All NOAA datasets must be uploaded in the cloud by 2026, and all on-premises computing resources for NOAA Fisheries are planned to be retired by 2027. Working entirely in the cloud allows scientists to make workflows more efficient, without losing time to downloading/uploading. With the transition timeline away from existing resources, we have compiled documentation here to share and allow scientists who previously worked on uber computers to adapt their workflows more quickly.

The Google Cloud Workstations are super/uber computers in the cloud, or online, instead of physically housed at a NMFS facility. When running code that might take hours or days, a workstation can do the job while you retain full functionality of your local PC. Any work that previously required the uber computers or multiple PCs should be transitioned to the cloud.

NOAA Fisheries Cloud Program

NOAA Fisheries Cloud Program began a Cloud Compute Accelerator Pilot in early 2025: Enhancing NOAA Fisheries’ Mission with Google Cloud Workstations. Following the conclusion of this Pilot Program, they compiled Frequently Asked Questions for pilot participants and new users.

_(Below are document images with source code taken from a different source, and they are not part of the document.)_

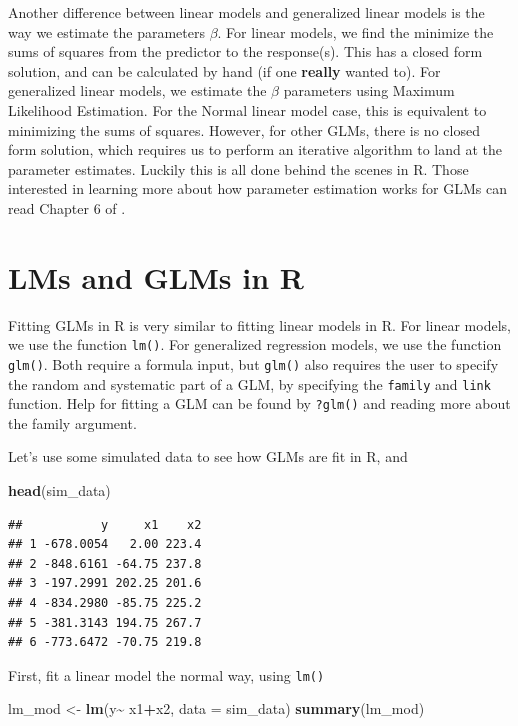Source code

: \documentclass[
]{book}
\newenvironment{Shaded}{\begin{snugshade}}{\end{snugshade}}
\newcommand{\DataTypeTok}[1]{\textcolor[rgb]{0.13,0.29,0.53}{#1}}
\newcommand{\KeywordTok}[1]{\textcolor[rgb]{0.13,0.29,0.53}{\textbf{#1}}}
\newcommand{\NormalTok}[1]{#1}
\newcommand{\OperatorTok}[1]{\textcolor[rgb]{0.81,0.36,0.00}{\textbf{#1}}}
\newcommand{\StringTok}[1]{\textcolor[rgb]{0.31,0.60,0.02}{#1}}
\begin{document}
Another difference between linear models and generalized linear models is the way we estimate the parameters \(\beta\). For linear models, we find the minimize the sums of squares from the predictor to the response(s). This has a closed form solution, and can be calculated by hand (if one \textbf{really} wanted to). For generalized linear models, we estimate the \(\beta\) parameters using Maximum Likelihood Estimation. For the Normal linear model case, this is equivalent to minimizing the sums of squares. However, for other GLMs, there is no closed form solution, which requires us to perform an iterative algorithm to land at the parameter estimates. Luckily this is all done behind the scenes in R. Those interested in learning more about how parameter estimation works for GLMs can read Chapter 6 of \citep{dunn2018generalized}.

\hypertarget{lms-and-glms-in-r}{%
\section{LMs and GLMs in R}\label{lms-and-glms-in-r}}

Fitting GLMs in R is very similar to fitting linear models in R. For linear models, we use the function \texttt{lm()}. For generalized regression models, we use the function \texttt{glm()}. Both require a formula input, but \texttt{glm()} also requires the user to specify the random and systematic part of a GLM, by specifying the \texttt{family} and \texttt{link} function. Help for fitting a GLM can be found by \texttt{?glm()} and reading more about the family argument.

Let's use some simulated data to see how GLMs are fit in R, and

\begin{Shaded}
\begin{Highlighting}[]
\KeywordTok{head}\NormalTok{(sim\_data)}
\end{Highlighting}
\end{Shaded}

\begin{verbatim}
##           y     x1    x2
## 1 -678.0054   2.00 223.4
## 2 -848.6161 -64.75 237.8
## 3 -197.2991 202.25 201.6
## 4 -834.2980 -85.75 225.2
## 5 -381.3143 194.75 267.7
## 6 -773.6472 -70.75 219.8
\end{verbatim}

First, fit a linear model the normal way, using \texttt{lm()}

\begin{Shaded}
\begin{Highlighting}[]
\NormalTok{lm\_mod \textless{}{-}}\StringTok{ }\KeywordTok{lm}\NormalTok{(y}\OperatorTok{\textasciitilde{}}\StringTok{ }\NormalTok{x1}\OperatorTok{+}\NormalTok{x2, }\DataTypeTok{data =}\NormalTok{ sim\_data)}
\KeywordTok{summary}\NormalTok{(lm\_mod)}
\end{Highlighting}
\end{Shaded}
\end{document}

Terminology and Definitions

Terminology used throughout this tutorial are defined below.

Term	Definition
Workstation	Pre-configured virtual machines listed under “My Workstations” available on NOAA's Google Cloud.
Configuration	The default settings of the workstation including: type (Base, RStudio, Python, posit), and storage/processing size (small, medium, large).
Session	An active portion of the workstation, shares storage and power. It is possible to partition a workstation into multiple sessions with different IDEs and core usage.
Data Bucket	Cloud-based object storage drive that is optimized for code and external to the workstation.

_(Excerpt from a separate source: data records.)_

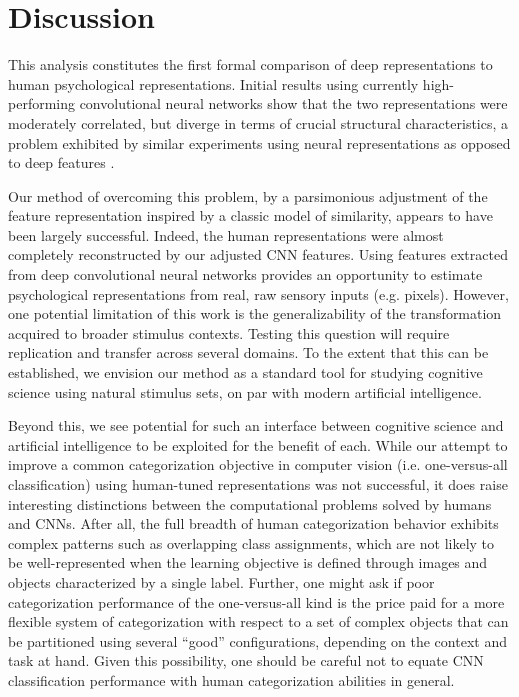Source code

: \documentclass[10pt,letterpaper]{article}
\begin{document}
\section{Discussion}
This analysis constitutes the first formal comparison of deep representations to human psychological representations. Initial results using currently high-performing convolutional neural networks show that the two representations were moderately correlated, but diverge in terms of crucial structural characteristics, a problem exhibited by similar experiments using neural representations as opposed to deep features \citep*{mur_human_2013}.

Our method of overcoming this problem, by a parsimonious adjustment of the feature representation inspired by a classic model of similarity, appears to have been largely successful. Indeed, the human representations were almost completely reconstructed by our adjusted CNN features. Using features extracted from deep convolutional neural networks provides an opportunity to estimate psychological representations from real, raw sensory inputs (e.g. pixels). However, one potential limitation of this work is the generalizability of the transformation acquired to broader stimulus contexts. Testing this question will require replication and transfer across several domains. To the extent that this can be established, we envision our method as a standard tool for studying cognitive science using natural stimulus sets, on par with modern artificial intelligence.

Beyond this, we see potential for such an interface between cognitive science and artificial intelligence to be exploited for the benefit of each. While our attempt to improve a common categorization objective in computer vision (i.e. one-versus-all classification) using human-tuned representations was not successful, it does raise interesting distinctions between the computational problems solved by humans and CNNs. After all, the full breadth of human categorization behavior exhibits complex patterns such as overlapping class assignments, which are not likely to be well-represented when the learning objective is defined through images and objects characterized by a single label. Further, one might ask if poor categorization performance of the one-versus-all kind is the price paid for a more flexible system of categorization with respect to a set of complex objects that can be partitioned using several ``good'' configurations, depending on the context and task at hand. Given this possibility, one should be careful not to equate CNN classification performance with human categorization abilities in general.
%
\nocite{afkham2008joint}
\nocite{agrawal_pixels_2014}
\nocite{austerweil_nonparametric_2013}
\nocite{he2015delving}
\nocite{jia2014caffe}
\nocite{khaligh-razavi_deep_2014}
\nocite{krizhevsky2012imagenet}
\nocite{lake_deep_2015}
\nocite{lecun1989backpropagation}
\nocite{mur_human_2013}
\nocite{ICCV15_ObjectMemorability}
\nocite{sainath2013learning}
\nocite{shepard1979additive}
\nocite{simonyan2014very}
\nocite{szegedy2013intriguing}
\nocite{szegedy2014going}
\nocite{yamins2014performance}
\nocite{bengio2009learning}
\nocite{lecun2015deep}
\end{document}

Requesting a Google Cloud Workstation

The NOAA Fisheries Cloud Program grants access to Google Cloud Workstations upon request by filling out the following form.

Setting up a Google Cloud Workstation

A Google Cloud Workstation is a virtual machine (VM) that can be customized to mimic any computing environment. The VM is hosted in the cloud and incurs long-term storage costs whether it is in use or not. Ultimately, workstations are designed to be spun up, used, and deleted regularly. Think of workstations as disposable computers, you should strive to get the perfect fit for your purpose, use it, then discard it, with your entire process immortalized on GitHub and your inputs/outputs persisting on cloud storage.

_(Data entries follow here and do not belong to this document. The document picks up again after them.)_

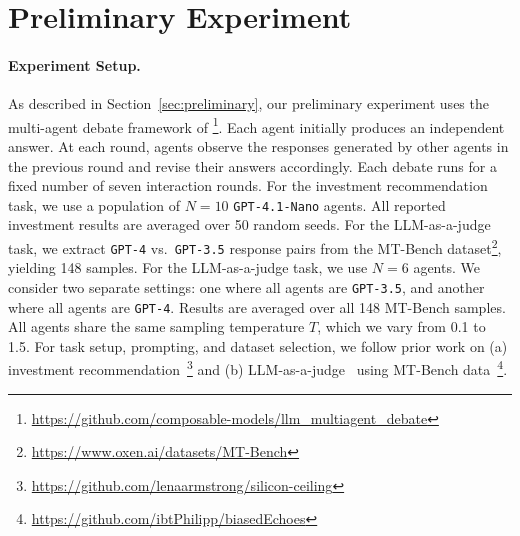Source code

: \documentclass{article}
\theoremstyle{plain}
\theoremstyle{definition}
\theoremstyle{remark}
\begin{document}




\appendix
\onecolumn

\section{Preliminary Experiment}\label{app:preliminary}

\paragraph{Experiment Setup. }
As described in Section~\ref{sec:preliminary}, our preliminary experiment uses the multi-agent debate framework of \citet{du2023improving}\footnote{\url{https://github.com/composable-models/llm_multiagent_debate}}.
Each agent initially produces an independent answer.
At each round, agents observe the responses generated by other agents in the previous round and revise their answers accordingly.
Each debate runs for a fixed number of seven interaction rounds.
For the investment recommendation task, we use a population of $N=10$ \texttt{GPT-4.1-Nano} agents.
All reported investment results are averaged over 50 random seeds.
For the LLM-as-a-judge task, we extract \texttt{GPT-4} vs.\ \texttt{GPT-3.5} response pairs from the MT-Bench dataset\footnote{\url{https://www.oxen.ai/datasets/MT-Bench}}, yielding 148 samples. %
For the LLM-as-a-judge task, we use $N=6$ agents. We consider two separate settings: one where all agents are \texttt{GPT-3.5}, and another where all agents are \texttt{GPT-4}.
Results are averaged over all 148 MT-Bench samples. 
All agents share the same sampling temperature $T$, which we vary from 0.1 to 1.5.
For task setup, prompting, and dataset selection, we follow prior work on
(a) investment recommendation~\cite{armstrong2024}\footnote{\url{https://github.com/lenaarmstrong/silicon-ceiling}} and
(b) LLM-as-a-judge~\cite{sah2025faireval} using MT-Bench data~\cite{zeng2024llmbar}\footnote{\url{https://github.com/ibtPhilipp/biasedEchoes}}.
\end{document}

Selecting the right size workstation

The IDE or program you use to run your code will decide which workstation type you choose (Base, Code OSS, Python, R, Posit Workbench). This section focuses on which size you should choose. High resource users, please see Fisheries Cloud Program Section 4.0 High-Performance and Custom Workstations (FMC-Funded Option): "The enterprise offering is designed to cover standard analytical needs. If your work requires high-cost, specialized resources, such as GPUs, larger machine types (beyond Large), or custom-developed images for specific program workflows, these resources are available, and treated as independent GCP projects, and billed according to the annual GCP cost recovery process."

As with previous uber computer work, code should be written and troubleshooted locally before being executed in a workstation. During the troubleshooting process, you should get an idea of what storage and processing requirements you may have via benchmarking. For many processes, a workstation does not need to be a perfect fit, but below are some simple methods for benchmarking your work to better understand which size workstation you should select.

Benchmarking Storage Space

The workstation you select will need enough storage to hold all of your inputs, outputs, and temporary files generated during processing. The NOAA Fisheries Cloud Program provides workstations with 10 GB, 50 GB, and 100 GB worth of disk space. You must consider if your process will fit within 100 GB before using a workstation.

Since storage usage scales consistently, you can calculate the total output data by multiplying one unit of output data by however many iterations of code you plan on running. Add that to the total input data, and you know the minimum storage requirements of your process.

If your storage minimum is higher than the "large" workstation configuration (100 GB) then you will need to offload/delete data during the process, use a Google Bucket (see below), or request a custom configuration.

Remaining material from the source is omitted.